High Performance Computing for Science and Engineering I · A set of processors have direct access to their own physical memory: Non-Uniform Memory Access (NUMA) Two different sockets

The Art of Efﬁcient In-memory Query Processing on NUMA ...sray/papers/ICDE2020_NUMA_Main_Memory_Query.pdfConsequently, remote memory access is slower. In addition to remote memory

NUMA aware heap memory manager

(Mis)Understanding the NUMA Memory System Performance of …angelee/cse539/papers/numa.pdf · design is the non-uniform memory architecture (NUMA). Many recent multicore systems are

MaxGauge for Oracle - EXEM · 2018-02-12 · 因为MaxGauge支持 Uniform Memory Acces和Non-uniform Memory Access (NUMA)两种方 式，需要确认服务器的NUMA与否。 通过SID排序确认NUMA的方法如下。

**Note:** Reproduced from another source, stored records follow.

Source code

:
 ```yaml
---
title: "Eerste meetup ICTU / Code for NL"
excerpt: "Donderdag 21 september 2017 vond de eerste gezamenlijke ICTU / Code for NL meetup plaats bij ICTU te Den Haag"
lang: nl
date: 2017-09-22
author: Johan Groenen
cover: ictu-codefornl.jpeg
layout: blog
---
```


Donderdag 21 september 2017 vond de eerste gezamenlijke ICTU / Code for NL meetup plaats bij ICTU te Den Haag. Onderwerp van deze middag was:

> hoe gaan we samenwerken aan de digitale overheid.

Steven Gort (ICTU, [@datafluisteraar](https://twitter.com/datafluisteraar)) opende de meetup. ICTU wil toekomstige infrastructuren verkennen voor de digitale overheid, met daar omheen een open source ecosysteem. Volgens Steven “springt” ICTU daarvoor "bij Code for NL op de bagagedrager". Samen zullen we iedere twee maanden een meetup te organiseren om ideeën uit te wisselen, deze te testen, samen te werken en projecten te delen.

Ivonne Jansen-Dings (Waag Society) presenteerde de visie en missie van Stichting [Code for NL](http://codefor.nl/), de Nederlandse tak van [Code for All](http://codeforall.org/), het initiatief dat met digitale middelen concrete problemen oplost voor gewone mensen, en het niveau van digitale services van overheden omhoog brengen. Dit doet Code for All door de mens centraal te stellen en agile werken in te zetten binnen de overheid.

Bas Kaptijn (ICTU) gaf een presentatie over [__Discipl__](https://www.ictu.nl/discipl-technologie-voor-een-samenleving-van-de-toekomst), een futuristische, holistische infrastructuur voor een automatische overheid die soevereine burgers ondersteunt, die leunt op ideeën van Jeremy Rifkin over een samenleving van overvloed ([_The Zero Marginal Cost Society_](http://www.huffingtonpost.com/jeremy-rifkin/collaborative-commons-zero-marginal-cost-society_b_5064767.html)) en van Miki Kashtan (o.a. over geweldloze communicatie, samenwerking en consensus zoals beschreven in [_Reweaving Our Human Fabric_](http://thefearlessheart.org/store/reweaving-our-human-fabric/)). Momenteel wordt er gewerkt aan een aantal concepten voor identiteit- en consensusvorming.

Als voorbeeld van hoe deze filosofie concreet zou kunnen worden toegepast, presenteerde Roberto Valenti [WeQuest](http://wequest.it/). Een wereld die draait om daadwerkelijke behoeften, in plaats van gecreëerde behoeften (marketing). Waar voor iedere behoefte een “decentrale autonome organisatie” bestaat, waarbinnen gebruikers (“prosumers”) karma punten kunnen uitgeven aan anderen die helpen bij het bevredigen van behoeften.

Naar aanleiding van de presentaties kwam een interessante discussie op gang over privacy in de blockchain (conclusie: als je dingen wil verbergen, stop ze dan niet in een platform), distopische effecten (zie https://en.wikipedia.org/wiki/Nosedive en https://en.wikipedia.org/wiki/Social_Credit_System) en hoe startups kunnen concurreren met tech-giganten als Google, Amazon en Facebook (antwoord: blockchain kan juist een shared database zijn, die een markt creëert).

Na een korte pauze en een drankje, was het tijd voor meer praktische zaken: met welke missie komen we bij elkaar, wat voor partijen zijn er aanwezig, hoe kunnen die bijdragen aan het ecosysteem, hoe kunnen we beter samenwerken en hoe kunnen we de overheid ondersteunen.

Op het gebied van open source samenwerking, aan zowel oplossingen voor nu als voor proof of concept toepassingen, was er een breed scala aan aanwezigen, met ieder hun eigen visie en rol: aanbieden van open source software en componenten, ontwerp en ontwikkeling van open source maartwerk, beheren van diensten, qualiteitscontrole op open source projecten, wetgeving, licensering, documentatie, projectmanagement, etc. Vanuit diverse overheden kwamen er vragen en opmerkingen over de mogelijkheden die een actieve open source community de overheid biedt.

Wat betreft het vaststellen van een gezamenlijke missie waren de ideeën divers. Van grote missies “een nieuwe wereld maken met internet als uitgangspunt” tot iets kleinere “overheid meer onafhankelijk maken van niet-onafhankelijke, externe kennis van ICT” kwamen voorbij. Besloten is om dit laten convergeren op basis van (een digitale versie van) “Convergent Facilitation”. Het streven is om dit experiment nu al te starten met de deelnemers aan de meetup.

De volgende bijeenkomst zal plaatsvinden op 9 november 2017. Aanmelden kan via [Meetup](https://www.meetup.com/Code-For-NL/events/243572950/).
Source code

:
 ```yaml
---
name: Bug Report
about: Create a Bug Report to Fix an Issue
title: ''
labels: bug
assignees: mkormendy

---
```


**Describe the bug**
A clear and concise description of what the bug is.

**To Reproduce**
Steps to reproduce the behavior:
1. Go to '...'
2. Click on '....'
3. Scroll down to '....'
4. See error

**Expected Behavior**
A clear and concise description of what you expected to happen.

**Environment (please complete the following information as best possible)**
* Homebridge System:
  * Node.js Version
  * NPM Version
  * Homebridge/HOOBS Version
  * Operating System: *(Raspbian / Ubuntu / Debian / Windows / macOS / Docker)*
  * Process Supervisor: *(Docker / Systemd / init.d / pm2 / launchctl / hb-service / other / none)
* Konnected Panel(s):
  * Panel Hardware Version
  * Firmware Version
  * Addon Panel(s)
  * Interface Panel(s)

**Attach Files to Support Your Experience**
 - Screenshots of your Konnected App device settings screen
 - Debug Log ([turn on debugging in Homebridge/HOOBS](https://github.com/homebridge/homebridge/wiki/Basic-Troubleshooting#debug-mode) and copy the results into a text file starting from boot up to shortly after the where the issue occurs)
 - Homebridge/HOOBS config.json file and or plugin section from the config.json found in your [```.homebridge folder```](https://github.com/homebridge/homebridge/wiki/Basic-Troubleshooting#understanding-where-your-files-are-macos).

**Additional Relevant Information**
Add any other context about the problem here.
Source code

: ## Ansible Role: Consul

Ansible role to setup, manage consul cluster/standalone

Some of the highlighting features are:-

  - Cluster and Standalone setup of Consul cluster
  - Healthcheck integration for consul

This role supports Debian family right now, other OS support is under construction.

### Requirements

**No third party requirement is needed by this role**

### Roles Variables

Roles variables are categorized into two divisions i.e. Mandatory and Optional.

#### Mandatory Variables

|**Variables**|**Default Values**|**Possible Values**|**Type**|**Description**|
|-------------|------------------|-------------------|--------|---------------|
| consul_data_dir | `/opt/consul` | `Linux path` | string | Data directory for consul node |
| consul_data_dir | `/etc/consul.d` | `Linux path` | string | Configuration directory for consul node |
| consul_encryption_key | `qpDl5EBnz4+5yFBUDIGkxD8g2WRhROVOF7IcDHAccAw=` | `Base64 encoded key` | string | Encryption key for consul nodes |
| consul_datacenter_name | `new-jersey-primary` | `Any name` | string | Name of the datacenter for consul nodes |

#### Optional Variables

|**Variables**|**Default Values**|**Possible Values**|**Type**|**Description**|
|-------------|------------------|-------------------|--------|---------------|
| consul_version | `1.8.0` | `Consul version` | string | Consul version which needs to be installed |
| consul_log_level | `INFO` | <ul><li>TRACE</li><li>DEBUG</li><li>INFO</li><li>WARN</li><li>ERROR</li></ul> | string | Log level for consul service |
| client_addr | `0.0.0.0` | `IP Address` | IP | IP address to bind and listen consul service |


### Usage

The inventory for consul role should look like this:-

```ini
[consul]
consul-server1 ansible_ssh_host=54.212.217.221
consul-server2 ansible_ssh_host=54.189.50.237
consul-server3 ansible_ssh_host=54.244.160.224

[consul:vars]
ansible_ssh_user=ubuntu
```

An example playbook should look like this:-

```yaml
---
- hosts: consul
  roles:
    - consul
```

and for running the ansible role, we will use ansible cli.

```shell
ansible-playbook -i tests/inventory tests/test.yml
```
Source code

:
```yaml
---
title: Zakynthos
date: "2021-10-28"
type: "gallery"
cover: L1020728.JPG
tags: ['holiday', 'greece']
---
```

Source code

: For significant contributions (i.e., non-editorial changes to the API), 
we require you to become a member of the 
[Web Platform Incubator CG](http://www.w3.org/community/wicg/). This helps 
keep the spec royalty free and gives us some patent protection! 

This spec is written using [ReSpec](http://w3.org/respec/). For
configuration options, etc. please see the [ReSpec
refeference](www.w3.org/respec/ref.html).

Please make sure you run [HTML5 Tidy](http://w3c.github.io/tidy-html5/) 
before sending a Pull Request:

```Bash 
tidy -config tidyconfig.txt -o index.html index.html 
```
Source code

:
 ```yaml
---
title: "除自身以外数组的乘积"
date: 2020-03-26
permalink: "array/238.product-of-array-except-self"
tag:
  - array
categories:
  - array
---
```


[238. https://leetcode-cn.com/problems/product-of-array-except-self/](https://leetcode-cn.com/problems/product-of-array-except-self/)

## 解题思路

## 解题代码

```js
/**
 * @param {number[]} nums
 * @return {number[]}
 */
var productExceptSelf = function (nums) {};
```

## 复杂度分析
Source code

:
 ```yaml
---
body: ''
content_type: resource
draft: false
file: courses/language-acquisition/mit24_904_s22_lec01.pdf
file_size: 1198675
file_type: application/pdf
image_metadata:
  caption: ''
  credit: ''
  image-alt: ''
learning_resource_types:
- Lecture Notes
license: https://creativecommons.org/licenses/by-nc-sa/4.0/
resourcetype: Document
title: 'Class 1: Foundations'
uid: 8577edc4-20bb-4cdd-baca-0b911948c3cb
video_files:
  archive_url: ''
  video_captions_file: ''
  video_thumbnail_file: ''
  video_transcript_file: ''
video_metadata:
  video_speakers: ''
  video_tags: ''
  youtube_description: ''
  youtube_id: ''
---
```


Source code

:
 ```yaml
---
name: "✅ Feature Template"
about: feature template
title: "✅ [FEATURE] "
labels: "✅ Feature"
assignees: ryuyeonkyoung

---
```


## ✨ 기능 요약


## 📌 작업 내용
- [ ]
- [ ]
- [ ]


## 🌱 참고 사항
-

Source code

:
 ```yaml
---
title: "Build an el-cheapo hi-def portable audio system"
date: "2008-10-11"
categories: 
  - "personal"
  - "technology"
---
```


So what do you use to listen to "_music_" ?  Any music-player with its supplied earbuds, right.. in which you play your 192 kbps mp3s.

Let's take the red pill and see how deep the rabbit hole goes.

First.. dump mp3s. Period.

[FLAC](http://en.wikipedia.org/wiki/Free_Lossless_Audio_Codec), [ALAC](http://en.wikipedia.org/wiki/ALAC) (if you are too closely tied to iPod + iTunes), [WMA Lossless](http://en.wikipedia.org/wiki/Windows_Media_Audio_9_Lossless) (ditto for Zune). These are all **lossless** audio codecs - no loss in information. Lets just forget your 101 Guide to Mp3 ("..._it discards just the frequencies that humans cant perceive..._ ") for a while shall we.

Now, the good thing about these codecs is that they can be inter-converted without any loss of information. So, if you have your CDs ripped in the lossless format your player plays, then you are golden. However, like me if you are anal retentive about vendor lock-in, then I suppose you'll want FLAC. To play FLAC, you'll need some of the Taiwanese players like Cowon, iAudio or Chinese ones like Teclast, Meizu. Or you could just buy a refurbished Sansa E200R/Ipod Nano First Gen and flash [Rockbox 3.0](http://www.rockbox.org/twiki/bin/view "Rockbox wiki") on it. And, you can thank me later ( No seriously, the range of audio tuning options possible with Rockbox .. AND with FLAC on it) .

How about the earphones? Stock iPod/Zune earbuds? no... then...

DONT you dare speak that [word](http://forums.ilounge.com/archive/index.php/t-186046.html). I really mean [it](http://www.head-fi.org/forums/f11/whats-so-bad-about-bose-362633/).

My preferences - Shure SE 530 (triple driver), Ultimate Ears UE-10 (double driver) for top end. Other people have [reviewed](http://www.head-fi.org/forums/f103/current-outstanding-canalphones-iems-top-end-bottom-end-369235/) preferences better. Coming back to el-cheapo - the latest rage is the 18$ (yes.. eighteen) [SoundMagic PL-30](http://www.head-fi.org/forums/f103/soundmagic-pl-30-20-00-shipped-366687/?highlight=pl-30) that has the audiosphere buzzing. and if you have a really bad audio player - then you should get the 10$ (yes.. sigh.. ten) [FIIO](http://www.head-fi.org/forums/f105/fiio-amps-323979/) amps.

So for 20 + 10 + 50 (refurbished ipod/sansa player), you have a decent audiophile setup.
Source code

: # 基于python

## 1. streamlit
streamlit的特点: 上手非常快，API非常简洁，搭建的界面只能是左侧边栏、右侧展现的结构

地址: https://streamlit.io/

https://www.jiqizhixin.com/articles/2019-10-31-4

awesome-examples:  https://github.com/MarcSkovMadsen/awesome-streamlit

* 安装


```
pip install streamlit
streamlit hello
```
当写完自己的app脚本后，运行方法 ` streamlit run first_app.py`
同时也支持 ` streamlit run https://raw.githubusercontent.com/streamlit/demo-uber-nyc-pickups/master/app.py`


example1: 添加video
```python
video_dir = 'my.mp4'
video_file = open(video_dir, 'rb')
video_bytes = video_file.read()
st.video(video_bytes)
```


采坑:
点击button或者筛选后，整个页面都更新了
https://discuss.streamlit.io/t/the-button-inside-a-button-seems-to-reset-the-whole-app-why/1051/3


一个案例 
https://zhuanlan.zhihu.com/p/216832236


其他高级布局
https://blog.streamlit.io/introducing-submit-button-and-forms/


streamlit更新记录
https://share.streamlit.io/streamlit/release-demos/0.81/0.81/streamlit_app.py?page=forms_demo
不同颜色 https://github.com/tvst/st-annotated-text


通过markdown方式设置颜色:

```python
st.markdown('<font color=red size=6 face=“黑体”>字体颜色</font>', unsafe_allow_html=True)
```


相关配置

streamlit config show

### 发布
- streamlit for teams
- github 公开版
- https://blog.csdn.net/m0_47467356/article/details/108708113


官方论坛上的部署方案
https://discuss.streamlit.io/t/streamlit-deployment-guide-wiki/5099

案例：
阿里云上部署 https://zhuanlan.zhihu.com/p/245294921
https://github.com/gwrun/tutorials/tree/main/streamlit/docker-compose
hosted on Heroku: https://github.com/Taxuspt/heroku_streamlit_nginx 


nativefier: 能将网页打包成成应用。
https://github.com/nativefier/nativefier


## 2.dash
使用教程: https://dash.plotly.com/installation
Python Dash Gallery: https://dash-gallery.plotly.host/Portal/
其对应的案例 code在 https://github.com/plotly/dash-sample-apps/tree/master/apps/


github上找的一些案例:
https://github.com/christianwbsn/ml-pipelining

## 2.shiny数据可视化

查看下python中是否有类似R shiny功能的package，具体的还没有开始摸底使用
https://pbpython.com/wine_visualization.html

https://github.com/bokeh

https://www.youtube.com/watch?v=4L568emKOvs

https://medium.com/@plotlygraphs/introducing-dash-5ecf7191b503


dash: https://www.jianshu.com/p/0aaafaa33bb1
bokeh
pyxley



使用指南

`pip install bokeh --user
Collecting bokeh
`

ccNUMA Cache Coherent Non-Uniform Memory Access

Linux NUMA support for HP ProLiant servers...HP incorporates the NUMA architecture in its servers primarily because of the architecture’s capability for providing scalable memory

Local and Remote Memory: Memory in a Linux/NUMA Systemilinuxkernel.com/files/Local.and.Remote.Memory.Memory.in...SGI 2006 Remote and Local Memory 5 how to use the operating system

Understanding the performance of storage class memory file ... · regions [10]. However, under the non-uniform memory access (NUMA) architectures, where memory devices are distributed

Memory performance of Xeon E5-2600/4600 based systems · local and remote memory access is of the NUMA (Non-Uniform Memory Access) type. The parameters of the memory architecture

NUMA-Aware Shared-Memory Collective Communication for MPI

MaxGauge for Oracle - EXEM · 2018-02-12 · 因为MaxGauge支持 Uniform Memory Acces和Non-uniform Memory Access (NUMA)两种方式，需要确认服务器的NUMA与否。通过SID排序确认NUMA的方法如下。